Die Prachtschmerle – verkannter Charakterfisch aus Südostasien

Letzte Aktualisierung am 29. Juli 2020

Prachtschmerlen gehören zum Standardsortiment jedes Zoofachhandels. Das ist umso erstaunlicher, als dass kaum jemand das passende Becken für diese asiatischen Schmerle sein Eigen nennt. Warum wird dennoch ein großer Aufwand betrieben, Prachtschmerlen in großen Stückzahlen aus Südostasien zu importieren und warum werden sie dennoch oftmals verkauft? Dieser Artikel versucht Aufklärung zu schaffen über einen der am meisten missverstandenen Aquarienfische.

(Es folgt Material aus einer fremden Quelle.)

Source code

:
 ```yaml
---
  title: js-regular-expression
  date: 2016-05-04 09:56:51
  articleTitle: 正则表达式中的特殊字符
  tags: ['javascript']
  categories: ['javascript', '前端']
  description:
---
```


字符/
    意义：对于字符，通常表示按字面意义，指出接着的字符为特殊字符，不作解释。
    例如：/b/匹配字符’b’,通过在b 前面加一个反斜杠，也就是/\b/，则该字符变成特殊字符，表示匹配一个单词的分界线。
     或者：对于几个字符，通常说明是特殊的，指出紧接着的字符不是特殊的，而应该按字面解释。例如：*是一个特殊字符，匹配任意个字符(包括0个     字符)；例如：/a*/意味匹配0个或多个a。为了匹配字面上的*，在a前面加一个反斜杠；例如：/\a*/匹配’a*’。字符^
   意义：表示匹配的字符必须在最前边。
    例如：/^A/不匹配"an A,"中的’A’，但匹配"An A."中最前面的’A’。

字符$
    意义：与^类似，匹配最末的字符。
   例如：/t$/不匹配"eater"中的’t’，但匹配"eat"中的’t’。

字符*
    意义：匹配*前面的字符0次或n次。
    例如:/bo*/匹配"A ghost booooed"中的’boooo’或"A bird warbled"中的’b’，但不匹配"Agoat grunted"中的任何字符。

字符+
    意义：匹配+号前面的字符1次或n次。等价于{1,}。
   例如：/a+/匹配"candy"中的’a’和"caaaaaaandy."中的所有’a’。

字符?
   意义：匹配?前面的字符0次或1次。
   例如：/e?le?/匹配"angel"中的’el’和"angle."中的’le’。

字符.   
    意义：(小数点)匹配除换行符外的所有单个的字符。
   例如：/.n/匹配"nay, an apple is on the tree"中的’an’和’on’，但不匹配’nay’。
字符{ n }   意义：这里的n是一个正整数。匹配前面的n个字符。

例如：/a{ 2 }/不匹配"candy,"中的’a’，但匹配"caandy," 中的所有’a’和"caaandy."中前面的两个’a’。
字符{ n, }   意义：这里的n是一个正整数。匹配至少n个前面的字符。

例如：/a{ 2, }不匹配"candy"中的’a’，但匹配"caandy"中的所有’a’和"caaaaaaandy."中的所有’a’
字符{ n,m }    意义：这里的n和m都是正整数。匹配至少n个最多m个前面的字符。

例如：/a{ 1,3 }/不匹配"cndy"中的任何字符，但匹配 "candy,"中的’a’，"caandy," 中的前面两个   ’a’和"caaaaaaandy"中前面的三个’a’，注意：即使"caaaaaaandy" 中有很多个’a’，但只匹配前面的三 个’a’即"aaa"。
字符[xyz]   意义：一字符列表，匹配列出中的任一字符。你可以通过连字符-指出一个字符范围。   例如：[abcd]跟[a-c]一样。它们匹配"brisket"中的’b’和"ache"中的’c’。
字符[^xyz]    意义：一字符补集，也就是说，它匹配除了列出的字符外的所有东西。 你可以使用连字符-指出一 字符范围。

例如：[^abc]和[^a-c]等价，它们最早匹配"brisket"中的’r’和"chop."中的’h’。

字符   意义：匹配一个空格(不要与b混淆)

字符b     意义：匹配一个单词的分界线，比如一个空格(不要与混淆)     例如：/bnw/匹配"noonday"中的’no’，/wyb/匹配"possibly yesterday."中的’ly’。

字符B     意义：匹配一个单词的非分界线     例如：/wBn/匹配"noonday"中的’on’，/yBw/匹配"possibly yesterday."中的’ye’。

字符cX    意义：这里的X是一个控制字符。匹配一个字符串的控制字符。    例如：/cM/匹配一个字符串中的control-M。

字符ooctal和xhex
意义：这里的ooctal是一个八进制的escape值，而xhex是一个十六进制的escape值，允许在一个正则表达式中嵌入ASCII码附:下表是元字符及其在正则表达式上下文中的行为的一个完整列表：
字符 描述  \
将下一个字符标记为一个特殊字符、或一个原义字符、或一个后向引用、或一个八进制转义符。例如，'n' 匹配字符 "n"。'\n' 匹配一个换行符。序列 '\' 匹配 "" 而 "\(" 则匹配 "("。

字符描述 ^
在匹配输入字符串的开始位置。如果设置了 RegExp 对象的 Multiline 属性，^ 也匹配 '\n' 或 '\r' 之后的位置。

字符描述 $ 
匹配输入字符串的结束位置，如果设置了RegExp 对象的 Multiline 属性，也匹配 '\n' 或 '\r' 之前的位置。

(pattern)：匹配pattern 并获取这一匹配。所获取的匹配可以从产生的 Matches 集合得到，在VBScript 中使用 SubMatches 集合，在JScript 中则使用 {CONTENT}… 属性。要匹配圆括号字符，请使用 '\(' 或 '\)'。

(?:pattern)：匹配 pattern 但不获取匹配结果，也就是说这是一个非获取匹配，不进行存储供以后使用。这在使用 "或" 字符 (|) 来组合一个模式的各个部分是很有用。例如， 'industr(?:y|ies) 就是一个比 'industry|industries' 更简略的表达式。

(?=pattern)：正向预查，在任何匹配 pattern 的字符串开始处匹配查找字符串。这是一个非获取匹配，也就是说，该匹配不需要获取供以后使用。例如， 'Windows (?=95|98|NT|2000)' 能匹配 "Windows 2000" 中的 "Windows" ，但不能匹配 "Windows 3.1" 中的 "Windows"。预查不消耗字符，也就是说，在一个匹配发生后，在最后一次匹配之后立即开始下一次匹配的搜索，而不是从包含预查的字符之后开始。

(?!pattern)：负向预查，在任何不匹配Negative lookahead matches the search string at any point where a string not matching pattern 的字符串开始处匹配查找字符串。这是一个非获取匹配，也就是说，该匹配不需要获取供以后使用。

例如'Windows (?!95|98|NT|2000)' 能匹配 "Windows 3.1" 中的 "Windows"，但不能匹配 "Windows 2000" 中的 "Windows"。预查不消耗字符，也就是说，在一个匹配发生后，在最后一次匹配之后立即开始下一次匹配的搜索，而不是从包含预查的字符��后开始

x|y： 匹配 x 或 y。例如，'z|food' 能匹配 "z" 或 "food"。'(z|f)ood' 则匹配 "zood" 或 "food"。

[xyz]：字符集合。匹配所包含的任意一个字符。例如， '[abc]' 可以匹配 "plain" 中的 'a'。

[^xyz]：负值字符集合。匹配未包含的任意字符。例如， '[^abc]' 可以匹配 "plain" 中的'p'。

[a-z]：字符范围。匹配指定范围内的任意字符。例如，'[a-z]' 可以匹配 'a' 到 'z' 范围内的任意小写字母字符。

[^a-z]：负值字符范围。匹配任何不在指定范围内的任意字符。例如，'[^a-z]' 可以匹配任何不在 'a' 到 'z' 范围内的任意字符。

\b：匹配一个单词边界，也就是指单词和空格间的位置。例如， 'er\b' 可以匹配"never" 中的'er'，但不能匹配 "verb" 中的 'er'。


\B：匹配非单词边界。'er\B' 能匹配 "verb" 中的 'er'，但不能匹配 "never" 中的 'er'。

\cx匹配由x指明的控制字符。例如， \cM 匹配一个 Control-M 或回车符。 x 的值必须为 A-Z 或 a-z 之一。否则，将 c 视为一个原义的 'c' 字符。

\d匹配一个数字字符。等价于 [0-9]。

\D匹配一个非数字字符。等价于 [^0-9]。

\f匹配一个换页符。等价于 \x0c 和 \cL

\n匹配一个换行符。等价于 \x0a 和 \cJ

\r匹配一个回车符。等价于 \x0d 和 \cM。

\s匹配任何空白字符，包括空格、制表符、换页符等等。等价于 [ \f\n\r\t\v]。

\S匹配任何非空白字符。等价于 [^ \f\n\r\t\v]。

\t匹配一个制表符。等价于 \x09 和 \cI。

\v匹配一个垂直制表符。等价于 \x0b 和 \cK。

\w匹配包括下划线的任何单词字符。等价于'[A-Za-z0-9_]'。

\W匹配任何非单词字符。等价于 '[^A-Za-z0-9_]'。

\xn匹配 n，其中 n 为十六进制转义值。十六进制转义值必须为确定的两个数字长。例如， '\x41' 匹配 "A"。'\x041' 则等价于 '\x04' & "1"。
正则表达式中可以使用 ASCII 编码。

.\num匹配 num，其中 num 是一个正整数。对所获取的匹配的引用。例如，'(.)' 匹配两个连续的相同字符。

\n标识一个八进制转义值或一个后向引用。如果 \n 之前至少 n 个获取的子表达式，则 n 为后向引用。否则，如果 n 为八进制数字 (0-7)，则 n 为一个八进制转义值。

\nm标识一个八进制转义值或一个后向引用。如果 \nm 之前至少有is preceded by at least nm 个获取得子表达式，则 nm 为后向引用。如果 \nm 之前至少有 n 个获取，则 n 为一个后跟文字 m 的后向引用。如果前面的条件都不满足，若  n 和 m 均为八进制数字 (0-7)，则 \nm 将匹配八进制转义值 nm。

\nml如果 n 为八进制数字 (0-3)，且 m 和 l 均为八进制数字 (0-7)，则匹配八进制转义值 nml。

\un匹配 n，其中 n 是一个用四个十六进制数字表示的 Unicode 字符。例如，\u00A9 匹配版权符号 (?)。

Informationen über die Familie

Spricht der Aquarianer von Prachtschmerlen, ist damit zumeist die Art Chromobotia macracanthus gemeint. In dieser Gattung ist die bekannte, schwarz-gelb gestreifte Prachtschmerle die einzige Art. Früher wurde die Art der Gattung Botia zugeordnet, unter der sie bis heute in den Händlerbecken zu finden ist.

In der biologischen Systematik wird auch die Familie, in die beide Gattungen gehören, Prachtschmerlen genannt. Weitere aquaristisch beliebte, aber kleinere Schmerlen, sind in dieser Familie zu finden. Zur Gattung Botia zählen unter anderem die Netzschmerle und die Zebraschmerle. Anderen Gattungen der Familie der Prachtschmerlen gehören hingegen die Schachbrettschmerle oder Horas Schmerle an.

Herkunft der Art

Prachtschmerlen sind ausschließlich in Indonesien auf den Inseln Borneo und Sumatra zu finden. Sie bewohnen dort die unterschiedlichsten Flusssysteme, sodass sich ein typisches Biotop kaum rekonstruieren lässt. Sowohl in strömungsreichen Gebieten als auch in Altarmen oder Sümpfen, die praktisch als stehende Gewässer gelten, wurden bereits Prachtschmerlen nachgewiesen.

Je nach Alter finden sich Prachtschmerlen in unterschiedlichen Wasserschichten. Während ältere Tiere bodengebunden leben, wagen sich Jungtiere häufiger ins Freiwasser. Während der Laichzeit bilden sie riesige Gruppen, die sich gemeinsam auf Wanderschaft begeben.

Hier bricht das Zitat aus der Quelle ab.